Le riforme, che Draghi da sempre ritiene importanti quanto il rigore, devono essere pensate per rilanciare la crescita dell’eurozona. Il presidente si è spinto molto avanti questa volta, e ha proposto “una qualche forma di governance comune delle riforme strutturali”, un patto che “avrebbe un forte motivo d’essere”. Per i singoli paesi è difficile andare avanti da soli, come è evidente anche nel caso dell’Italia, e dunque Draghi è convinto che aiuterebbe molto lavorare insieme. “L’esperienza storica, come quella del Fmi, fornisce argomentazioni convincenti che la disciplina imposta da autorità sovranazionali può facilitare il dibattito sulle riforme a livello nazionale”, ha sostenuto.
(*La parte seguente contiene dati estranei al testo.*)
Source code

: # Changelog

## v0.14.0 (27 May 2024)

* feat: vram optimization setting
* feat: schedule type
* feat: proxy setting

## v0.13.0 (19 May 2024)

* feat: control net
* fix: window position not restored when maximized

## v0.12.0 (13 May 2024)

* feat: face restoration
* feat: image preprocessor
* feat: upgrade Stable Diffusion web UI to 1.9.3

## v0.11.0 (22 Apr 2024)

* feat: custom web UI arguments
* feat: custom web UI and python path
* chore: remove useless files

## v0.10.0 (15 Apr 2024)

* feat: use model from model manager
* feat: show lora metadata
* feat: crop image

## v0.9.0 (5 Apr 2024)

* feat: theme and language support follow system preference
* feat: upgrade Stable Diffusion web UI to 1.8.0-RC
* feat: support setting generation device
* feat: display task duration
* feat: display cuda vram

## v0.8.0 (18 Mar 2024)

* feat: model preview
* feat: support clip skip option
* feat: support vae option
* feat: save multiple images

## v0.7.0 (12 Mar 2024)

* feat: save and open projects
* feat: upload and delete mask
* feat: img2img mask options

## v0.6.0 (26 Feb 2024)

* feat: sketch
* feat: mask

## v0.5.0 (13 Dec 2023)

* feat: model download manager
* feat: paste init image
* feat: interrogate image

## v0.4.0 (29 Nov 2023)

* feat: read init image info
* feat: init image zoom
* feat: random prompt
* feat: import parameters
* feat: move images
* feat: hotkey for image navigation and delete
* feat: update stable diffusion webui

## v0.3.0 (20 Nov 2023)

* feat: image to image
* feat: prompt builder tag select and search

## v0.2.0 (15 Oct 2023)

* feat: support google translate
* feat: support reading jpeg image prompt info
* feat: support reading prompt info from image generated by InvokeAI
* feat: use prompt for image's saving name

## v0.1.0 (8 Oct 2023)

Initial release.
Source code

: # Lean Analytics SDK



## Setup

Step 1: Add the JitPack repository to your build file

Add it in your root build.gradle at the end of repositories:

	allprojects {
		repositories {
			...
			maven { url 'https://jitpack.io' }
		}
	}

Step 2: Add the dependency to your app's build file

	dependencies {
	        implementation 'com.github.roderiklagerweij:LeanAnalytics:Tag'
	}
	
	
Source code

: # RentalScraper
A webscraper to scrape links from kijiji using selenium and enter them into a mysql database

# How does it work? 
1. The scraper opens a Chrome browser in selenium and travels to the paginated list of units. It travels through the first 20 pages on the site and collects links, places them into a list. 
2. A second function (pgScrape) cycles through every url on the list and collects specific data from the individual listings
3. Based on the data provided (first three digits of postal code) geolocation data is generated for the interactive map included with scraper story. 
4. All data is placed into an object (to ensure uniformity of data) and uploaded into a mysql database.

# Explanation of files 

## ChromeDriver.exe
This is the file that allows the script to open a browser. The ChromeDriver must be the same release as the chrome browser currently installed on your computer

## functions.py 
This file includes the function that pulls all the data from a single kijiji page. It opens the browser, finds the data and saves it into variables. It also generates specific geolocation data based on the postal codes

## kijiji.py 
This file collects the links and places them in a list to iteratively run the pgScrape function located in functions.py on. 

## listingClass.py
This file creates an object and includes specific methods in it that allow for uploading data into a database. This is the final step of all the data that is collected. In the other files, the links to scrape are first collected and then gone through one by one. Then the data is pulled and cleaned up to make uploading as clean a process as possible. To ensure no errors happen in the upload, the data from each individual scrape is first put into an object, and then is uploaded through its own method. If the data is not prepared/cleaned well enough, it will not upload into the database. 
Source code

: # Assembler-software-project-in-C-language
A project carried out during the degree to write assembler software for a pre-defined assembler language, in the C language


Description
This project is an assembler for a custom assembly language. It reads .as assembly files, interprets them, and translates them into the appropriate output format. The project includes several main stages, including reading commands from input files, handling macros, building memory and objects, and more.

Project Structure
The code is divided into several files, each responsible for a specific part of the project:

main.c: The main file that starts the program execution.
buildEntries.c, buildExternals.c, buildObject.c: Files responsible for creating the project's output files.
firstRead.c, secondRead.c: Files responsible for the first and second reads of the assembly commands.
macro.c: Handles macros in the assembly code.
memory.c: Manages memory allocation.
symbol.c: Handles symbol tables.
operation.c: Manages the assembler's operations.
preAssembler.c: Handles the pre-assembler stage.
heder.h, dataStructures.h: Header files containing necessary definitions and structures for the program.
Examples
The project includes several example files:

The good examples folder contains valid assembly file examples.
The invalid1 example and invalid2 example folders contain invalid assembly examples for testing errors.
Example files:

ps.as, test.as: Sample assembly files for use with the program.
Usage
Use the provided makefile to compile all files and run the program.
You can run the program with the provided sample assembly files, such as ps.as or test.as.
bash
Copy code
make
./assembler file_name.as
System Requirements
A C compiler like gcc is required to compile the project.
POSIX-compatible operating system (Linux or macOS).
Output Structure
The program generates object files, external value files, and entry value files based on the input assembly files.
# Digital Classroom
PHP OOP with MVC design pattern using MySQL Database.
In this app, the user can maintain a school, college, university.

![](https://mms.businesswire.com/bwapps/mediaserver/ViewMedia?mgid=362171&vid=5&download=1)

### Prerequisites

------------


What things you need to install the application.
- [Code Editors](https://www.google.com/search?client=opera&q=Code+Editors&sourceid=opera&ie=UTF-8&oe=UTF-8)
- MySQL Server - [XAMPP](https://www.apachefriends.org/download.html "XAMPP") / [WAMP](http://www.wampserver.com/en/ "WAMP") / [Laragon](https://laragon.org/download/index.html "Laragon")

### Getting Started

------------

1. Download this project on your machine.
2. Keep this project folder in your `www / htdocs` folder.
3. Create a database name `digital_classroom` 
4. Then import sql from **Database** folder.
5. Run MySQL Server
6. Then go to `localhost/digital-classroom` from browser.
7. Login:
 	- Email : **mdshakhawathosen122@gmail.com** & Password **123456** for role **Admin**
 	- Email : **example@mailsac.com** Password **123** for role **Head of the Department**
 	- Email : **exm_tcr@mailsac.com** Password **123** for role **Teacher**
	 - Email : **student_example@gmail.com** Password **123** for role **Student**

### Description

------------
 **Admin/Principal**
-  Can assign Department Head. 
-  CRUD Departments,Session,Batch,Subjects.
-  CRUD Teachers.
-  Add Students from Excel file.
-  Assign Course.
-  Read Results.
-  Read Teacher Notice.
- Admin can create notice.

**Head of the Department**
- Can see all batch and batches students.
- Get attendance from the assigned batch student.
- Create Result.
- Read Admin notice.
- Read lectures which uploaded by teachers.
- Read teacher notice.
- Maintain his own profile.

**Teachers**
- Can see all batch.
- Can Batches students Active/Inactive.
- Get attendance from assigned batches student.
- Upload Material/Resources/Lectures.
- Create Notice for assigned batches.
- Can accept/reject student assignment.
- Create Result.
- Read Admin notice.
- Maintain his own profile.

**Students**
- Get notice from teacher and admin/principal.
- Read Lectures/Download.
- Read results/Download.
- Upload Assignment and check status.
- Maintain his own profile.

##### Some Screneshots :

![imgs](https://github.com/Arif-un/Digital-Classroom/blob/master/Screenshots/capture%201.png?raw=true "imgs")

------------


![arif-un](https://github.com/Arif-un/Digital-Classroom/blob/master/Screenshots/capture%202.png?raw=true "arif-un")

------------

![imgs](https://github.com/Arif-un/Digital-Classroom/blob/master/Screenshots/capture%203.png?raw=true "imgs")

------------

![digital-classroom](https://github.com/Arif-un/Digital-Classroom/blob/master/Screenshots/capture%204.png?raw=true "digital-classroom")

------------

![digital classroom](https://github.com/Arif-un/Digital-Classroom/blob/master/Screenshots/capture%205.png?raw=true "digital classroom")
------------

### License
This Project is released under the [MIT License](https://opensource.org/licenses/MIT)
Per Draghi, naturalmente “è rilevante e importante” che l’Ue abbia rafforzato le sue regole di coordinamento nei bilanci con il Fiscal Compact. Ora però, è tornato ad ammonire, bisogna applicarle, rallentare il percorso di consolidamento sarebbe un errore: il debito alto rende quasi tutti gli stati vulnerabili, aumentando la probabilità di cadere in uno squilibrio in cui “alti tassi inducono il default”.